▶ _Assignment_
Reproduce, from the lines below, exactly the stretch that begins at the line containing "### Gitkraken" and ends at the line containing "1.5 or whatever", both included.

Data extract Start Marker

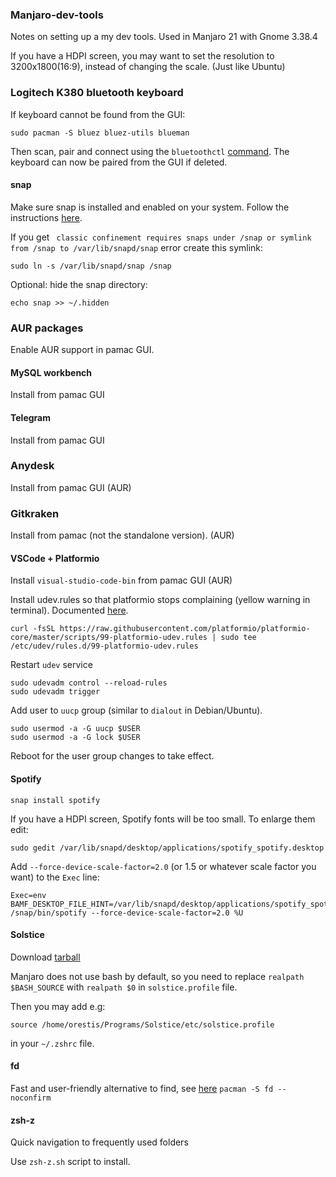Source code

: ### Manjaro-dev-tools

Notes on setting up a my dev tools. Used in Manjaro 21 with Gnome 3.38.4

If you have a HDPI screen, you may want to set the resolution to 3200x1800(16:9), instead of changing the scale. (Just like Ubuntu)

### Logitech K380 bluetooth keyboard
If keyboard cannot be found from the GUI:

```
sudo pacman -S bluez bluez-utils blueman
```
Then scan, pair and connect using the ```bluetoothctl``` [command](https://wiki.archlinux.org/title/Bluetooth#Pairing).
The keyboard can now be paired from the GUI if deleted.

#### snap

Make sure snap is installed and enabled on your system. Follow the instructions [here](https://snapcraft.io/docs/installing-snap-on-manjaro-linux).

If you get ``` classic confinement requires snaps under /snap or symlink from /snap to /var/lib/snapd/snap``` error create this symlink:

```
sudo ln -s /var/lib/snapd/snap /snap

```

Optional: hide the snap directory:

```
echo snap >> ~/.hidden
```

### AUR packages
Enable AUR support in pamac GUI.

#### MySQL workbench
Install from pamac GUI

#### Telegram
Install from pamac GUI

### Anydesk
Install from pamac GUI (AUR)

### Gitkraken
Install from pamac (not the standalone version). (AUR)

#### VSCode + Platformio
Install ```visual-studio-code-bin``` from pamac GUI (AUR)

Install udev.rules so that platformio stops complaining (yellow warning in terminal). Documented [here](https://docs.platformio.org/en/latest/faq.html#platformio-udev-rules).

```
curl -fsSL https://raw.githubusercontent.com/platformio/platformio-core/master/scripts/99-platformio-udev.rules | sudo tee /etc/udev/rules.d/99-platformio-udev.rules
```

Restart ```udev``` service

```
sudo udevadm control --reload-rules
sudo udevadm trigger
```

Add user to ```uucp``` group (similar to ```dialout``` in Debian/Ubuntu).
```
sudo usermod -a -G uucp $USER
sudo usermod -a -G lock $USER
```
Reboot for the user group changes to take effect.

#### Spotify
```
snap install spotify
```
If you have a HDPI screen, Spotify fonts will be too small. To enlarge them edit:
```
sudo gedit /var/lib/snapd/desktop/applications/spotify_spotify.desktop
```
Add ```--force-device-scale-factor=2.0``` (or 1.5 or whatever scale factor you want) to the ```Exec``` line:
```
Exec=env BAMF_DESKTOP_FILE_HINT=/var/lib/snapd/desktop/applications/spotify_spotify.desktop /snap/bin/spotify --force-device-scale-factor=2.0 %U
```

#### Solstice

Download [tarball](https://www.meso-star.com/projects/solstice/downloads/Solstice-0.9.0-GNU-Linux64.tar.gz)

Manjaro does not use bash by default, so you need to replace ```realpath $BASH_SOURCE``` with ```realpath $0``` in ```solstice.profile``` file.

Then you may add e.g:

```source /home/orestis/Programs/Solstice/etc/solstice.profile```

in your ```~/.zshrc``` file.

#### fd

Fast and user-friendly alternative to find, see [here](https://github.com/sharkdp/fd)
```pacman -S fd --noconfirm```

#### zsh-z

Quick navigation to frequently used folders

Use ```zsh-z.sh``` script to install.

Data extract End Marker

▶ _Written reply_
### Gitkraken
Install from pamac (not the standalone version). (AUR)

#### VSCode + Platformio
Install ```visual-studio-code-bin``` from pamac GUI (AUR)

Install udev.rules so that platformio stops complaining (yellow warning in terminal). Documented [here](https://docs.platformio.org/en/latest/faq.html#platformio-udev-rules).

```
curl -fsSL https://raw.githubusercontent.com/platformio/platformio-core/master/scripts/99-platformio-udev.rules | sudo tee /etc/udev/rules.d/99-platformio-udev.rules
```

Restart ```udev``` service

```
sudo udevadm control --reload-rules
sudo udevadm trigger
```

Add user to ```uucp``` group (similar to ```dialout``` in Debian/Ubuntu).
```
sudo usermod -a -G uucp $USER
sudo usermod -a -G lock $USER
```
Reboot for the user group changes to take effect.

#### Spotify
```
snap install spotify
```
If you have a HDPI screen, Spotify fonts will be too small. To enlarge them edit:
```
sudo gedit /var/lib/snapd/desktop/applications/spotify_spotify.desktop
```
Add ```--force-device-scale-factor=2.0``` (or 1.5 or whatever scale factor you want) to the ```Exec``` line:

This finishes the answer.